Por si fuera poco, se pagaba un segundo interés para compensar el lucro perdido, pues el préstamo efectuado impedía hacérselo a un hipotético deudor futuro. El “beneficiado” por el crédito tenía que devolverlo con creces y pagar dos veces: por él y por un deudor inexistente. En esa desfachatez se sigue basando el capitalismo desde el siglo xiii.

El falso principio de la libertad de empresa y de mercado frente al intervencionismo estatal no se aplicó casi nunca. La codiciosa rapacidad acumulativa, basada en el acicate del lucro y sometida a la rivalidad entre los rapaces, formó monopolios y oligopolios de los más fuertes en la competición y se expolió la libertad mercantil tan proclamada. Pero su inmenso poder fue un bumerán. Para mayor lucro, el capitalismo productor rebajaba salarios y aumentaba precios.

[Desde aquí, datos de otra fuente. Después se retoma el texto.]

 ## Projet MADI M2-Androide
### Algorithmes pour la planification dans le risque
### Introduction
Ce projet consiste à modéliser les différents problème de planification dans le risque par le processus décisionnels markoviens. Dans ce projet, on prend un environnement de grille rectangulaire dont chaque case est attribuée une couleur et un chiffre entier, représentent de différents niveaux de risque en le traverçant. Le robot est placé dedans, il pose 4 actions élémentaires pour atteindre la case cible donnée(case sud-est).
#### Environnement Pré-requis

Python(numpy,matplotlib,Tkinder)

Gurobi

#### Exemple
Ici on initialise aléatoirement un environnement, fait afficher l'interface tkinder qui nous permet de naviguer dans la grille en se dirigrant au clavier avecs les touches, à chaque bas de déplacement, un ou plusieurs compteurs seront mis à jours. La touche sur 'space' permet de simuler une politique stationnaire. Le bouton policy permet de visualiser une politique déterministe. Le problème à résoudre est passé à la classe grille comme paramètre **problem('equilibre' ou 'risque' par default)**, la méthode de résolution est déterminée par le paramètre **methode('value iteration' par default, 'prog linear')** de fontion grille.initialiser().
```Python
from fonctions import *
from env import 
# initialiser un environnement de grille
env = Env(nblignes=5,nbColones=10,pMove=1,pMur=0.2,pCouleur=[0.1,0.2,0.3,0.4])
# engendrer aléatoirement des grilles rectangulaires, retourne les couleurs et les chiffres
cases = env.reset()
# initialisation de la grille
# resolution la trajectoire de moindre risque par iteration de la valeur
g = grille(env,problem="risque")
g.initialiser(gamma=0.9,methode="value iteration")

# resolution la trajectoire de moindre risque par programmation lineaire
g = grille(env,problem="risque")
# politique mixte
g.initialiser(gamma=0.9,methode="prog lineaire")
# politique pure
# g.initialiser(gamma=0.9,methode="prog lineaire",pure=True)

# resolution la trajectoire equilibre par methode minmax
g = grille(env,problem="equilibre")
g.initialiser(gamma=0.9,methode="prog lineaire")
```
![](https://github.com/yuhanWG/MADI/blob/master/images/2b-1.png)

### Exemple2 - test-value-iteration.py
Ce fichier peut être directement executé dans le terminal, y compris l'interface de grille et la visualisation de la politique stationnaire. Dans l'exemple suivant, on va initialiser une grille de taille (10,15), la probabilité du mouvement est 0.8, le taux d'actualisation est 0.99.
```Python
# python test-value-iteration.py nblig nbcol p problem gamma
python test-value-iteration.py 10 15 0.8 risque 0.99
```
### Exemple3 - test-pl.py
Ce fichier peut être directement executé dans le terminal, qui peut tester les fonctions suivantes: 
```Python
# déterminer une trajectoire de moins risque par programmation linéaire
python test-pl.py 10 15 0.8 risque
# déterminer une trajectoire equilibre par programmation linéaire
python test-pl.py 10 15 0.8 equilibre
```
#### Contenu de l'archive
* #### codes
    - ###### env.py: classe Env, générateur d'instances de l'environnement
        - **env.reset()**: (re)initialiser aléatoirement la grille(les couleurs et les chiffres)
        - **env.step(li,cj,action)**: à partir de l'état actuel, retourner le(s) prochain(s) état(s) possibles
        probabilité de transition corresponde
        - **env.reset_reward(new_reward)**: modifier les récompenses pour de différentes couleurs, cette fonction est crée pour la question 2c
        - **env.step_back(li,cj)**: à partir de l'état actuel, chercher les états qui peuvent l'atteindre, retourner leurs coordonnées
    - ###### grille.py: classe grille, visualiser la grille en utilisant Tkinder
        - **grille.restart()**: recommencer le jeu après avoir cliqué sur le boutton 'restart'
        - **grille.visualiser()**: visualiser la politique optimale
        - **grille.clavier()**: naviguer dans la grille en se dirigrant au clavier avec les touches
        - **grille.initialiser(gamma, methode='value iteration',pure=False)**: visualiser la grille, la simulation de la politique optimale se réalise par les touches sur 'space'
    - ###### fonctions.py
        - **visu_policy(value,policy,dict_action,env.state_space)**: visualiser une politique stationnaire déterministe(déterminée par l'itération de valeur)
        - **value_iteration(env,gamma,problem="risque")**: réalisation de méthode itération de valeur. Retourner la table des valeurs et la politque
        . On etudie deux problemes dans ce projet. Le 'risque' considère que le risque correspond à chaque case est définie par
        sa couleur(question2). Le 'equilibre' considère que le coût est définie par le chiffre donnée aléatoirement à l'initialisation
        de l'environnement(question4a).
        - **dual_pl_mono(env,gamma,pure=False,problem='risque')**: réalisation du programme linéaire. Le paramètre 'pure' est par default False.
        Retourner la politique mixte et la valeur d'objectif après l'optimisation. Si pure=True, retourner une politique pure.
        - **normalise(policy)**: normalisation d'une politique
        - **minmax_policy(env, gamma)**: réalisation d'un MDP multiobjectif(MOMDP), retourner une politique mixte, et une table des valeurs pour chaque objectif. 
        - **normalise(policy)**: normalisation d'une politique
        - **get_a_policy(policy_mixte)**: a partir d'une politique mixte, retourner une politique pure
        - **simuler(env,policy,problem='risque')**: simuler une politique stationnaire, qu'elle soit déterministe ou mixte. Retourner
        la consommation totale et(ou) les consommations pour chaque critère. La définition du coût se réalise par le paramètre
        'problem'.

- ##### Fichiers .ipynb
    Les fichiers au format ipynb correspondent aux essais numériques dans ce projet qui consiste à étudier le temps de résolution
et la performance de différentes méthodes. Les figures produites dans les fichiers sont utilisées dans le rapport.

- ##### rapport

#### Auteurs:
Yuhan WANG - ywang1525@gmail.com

El trabajador no podía comprar el producto que él había creado y el capital tenía que destruir la sobreproducción invendible, tan necesaria para paliar la miseria de los países empobrecidos por el expolio colonial de materias primas y el comercio de esclavos.

La solución fue trasladar la producción a estos países, con salarios aún más bajos y el deterioro ecológico y sanitario consiguiente. En los países ricos la solución fue fomentar el consumismo. La publicidad y el crédito usurario provocaron un endeudamiento masivo. Inducido el consumo al máximo, nunca era suficiente el salario y la gente hipotecaba hasta su vida. El nuevo efecto bumerán fue el impago de los préstamos bancarios y la bancarrota del casino de juegos financieros. Su posible quiebra quebraría el mundo entero.

Para salvarlo, los neoliberales, culpables de su crisis, exigen ahora el apoyo del tan criticado Estado y le recuerdan, como amenaza, que Sansón derribó las columnas del templo pero murió bajo sus ruinas. El capital quiere del Estado que defienda su interés, no el control democrático de sus salvajadas. De nuevo la desfachatez de origen. ¿Quién salvará a los expoliadores? Los mismos expoliados. Lo harán las clases medias con su aportación fiscal y su obligada reducción de unos servicios públicos que les permitía sobrevivir con cierta dignidad.

El capitalismo es, con toda evidencia, un latrocinio estructural, permanente y globalizado, disfrazado de legalidad, progreso y cumplimiento fiel de unas leyes económicas eternas e inmutables. El judío Walter Benjamin lo definió como el mal absoluto de la modernidad, el anticristo que trocó el templo por el becerro de oro, la idolatría pagana que substituyó al cristianismo.

Corrompe cuanto toca, pues en su sistema no hay más ética que el lucro particular y casi todos estamos contaminados por ese afán de provecho. Somos nosotros el paradójico apoyo que el capitalismo necesita para seguir robando a la humanidad. Si el capital era una “ofrenda” a Dios, según Calvino, para un cristiano coherente e indignado, es más bien una “ofensa” y el más capital de los siete pecados capitales, pues la codicia constituye la causa última de los seis restantes.